Figure 5.

SWI/SNF inhibition has a significant therapeutic window against AML in an immunocompetent setting. A, Dosing scheme for in vivo treatment of MLL-AF9 leukemia with BRM014 or vehicle control. B and C, Leukemic burden of mice treated with BRM014 or vehicle control over the two-week treatment period (B) and quantification by flow cytometry (C). N = 11, vehicle; N = 10, BRM014. D, Spleens harvested after 14 days of treatment with BRM014 or vehicle control. E–G, Leukemic burden in the spleen (E), liver (F), and BM (G) of mice treated with BRM014 or vehicle control. N = 3 per condition.
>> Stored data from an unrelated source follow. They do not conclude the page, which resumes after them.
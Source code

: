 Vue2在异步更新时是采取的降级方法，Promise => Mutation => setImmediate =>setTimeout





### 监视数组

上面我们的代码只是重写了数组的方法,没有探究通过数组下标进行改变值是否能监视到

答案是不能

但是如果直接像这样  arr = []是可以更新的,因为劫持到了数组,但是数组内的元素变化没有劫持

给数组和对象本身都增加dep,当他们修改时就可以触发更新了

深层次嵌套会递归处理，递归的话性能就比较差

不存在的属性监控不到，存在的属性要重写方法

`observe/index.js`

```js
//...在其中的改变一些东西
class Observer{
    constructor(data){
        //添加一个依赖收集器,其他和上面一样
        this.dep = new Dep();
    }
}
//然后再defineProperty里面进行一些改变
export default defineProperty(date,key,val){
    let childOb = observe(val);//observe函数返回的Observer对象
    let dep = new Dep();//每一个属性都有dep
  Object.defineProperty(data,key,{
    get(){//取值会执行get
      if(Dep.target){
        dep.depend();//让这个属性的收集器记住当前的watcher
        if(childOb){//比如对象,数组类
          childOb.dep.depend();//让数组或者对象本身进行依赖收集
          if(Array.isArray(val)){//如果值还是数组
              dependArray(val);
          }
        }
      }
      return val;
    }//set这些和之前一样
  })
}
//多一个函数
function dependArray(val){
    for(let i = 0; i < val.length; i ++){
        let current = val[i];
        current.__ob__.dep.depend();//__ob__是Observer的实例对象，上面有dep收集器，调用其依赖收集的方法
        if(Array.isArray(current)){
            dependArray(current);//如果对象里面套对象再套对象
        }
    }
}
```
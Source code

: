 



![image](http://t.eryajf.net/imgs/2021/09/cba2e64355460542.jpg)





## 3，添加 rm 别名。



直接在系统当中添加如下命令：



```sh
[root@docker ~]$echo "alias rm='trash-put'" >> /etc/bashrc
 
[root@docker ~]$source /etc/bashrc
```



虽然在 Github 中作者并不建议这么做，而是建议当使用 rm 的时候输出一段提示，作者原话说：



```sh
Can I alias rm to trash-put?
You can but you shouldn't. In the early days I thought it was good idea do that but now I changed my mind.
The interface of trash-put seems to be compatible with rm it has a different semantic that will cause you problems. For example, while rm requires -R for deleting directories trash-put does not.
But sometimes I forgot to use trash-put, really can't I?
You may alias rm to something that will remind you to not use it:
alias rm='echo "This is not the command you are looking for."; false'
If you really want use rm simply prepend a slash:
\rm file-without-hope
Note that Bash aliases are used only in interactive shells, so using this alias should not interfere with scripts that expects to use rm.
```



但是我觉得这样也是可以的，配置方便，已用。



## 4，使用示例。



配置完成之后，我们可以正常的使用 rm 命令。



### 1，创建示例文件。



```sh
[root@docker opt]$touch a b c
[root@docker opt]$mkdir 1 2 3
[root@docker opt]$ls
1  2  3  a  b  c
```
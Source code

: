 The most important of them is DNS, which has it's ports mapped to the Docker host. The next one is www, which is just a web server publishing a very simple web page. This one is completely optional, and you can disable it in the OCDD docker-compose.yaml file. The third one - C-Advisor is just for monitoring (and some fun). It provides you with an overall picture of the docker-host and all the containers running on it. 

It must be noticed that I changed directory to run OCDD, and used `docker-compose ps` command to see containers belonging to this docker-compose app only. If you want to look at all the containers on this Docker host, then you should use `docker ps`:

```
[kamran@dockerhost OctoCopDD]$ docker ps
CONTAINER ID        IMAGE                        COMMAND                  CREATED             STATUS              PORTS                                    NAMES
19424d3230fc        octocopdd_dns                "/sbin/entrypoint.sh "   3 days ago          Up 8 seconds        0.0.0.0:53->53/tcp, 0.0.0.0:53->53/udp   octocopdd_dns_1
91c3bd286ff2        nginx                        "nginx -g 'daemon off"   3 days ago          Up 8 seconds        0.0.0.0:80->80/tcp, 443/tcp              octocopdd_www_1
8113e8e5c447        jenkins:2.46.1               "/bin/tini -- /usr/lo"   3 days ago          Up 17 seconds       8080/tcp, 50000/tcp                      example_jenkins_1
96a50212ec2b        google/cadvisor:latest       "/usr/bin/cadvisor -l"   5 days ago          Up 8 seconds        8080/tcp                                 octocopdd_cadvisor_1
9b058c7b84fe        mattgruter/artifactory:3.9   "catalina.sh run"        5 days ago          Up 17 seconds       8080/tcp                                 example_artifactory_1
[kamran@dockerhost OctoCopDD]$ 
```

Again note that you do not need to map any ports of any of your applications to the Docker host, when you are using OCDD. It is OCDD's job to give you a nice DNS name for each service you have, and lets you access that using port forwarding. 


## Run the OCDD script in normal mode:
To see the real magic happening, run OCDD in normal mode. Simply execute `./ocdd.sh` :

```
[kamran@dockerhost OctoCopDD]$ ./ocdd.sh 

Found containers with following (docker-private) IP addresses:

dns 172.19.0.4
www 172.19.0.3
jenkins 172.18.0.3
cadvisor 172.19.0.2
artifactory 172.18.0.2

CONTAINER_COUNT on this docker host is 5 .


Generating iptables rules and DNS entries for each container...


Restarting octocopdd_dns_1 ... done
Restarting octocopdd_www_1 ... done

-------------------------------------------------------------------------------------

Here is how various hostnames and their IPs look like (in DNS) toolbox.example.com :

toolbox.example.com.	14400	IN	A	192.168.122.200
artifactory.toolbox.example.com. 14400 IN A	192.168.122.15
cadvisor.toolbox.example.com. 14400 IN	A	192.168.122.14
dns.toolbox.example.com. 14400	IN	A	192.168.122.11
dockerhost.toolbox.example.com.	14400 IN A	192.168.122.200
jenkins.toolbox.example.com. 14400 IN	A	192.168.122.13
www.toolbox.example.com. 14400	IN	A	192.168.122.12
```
H–J, Effect of BRM014 on the number of committed (Lin⁺; H), uncommitted (Lin^–; I), and LSC-enriched Lin^–Sca-1⁻Kit⁺ stem/progenitor cells (J) within the leukemic population in BM. Cells in H, I, and J were gated on the basis of GFP⁺ cells. N = 3 per condition. K–M, Expression of stemness (CD44; K) and myeloid differentiation markers CD11B (L) and CD14 (M) on leukemic GFP⁺ cells in the BM of mice treated with BRM014 or vehicle control. N = 3 per condition. N, CBC neutrophil, monocyte, and lymphocyte counts and hemoglobin levels in BRM014-treated mice versus nonleukemic controls 3 days after completion of treatment course. N = 3, nonleukemic; N = 7, BRM014. O, Survival of MLL-AF9 mice treated with BRM014 or vehicle control. N = 6, untreated; N = 11, vehicle; N = 10, BRM014. Error bars, mean ± SEM. *, P < 0.05; **, P < 0.01; ***, P < 0.001.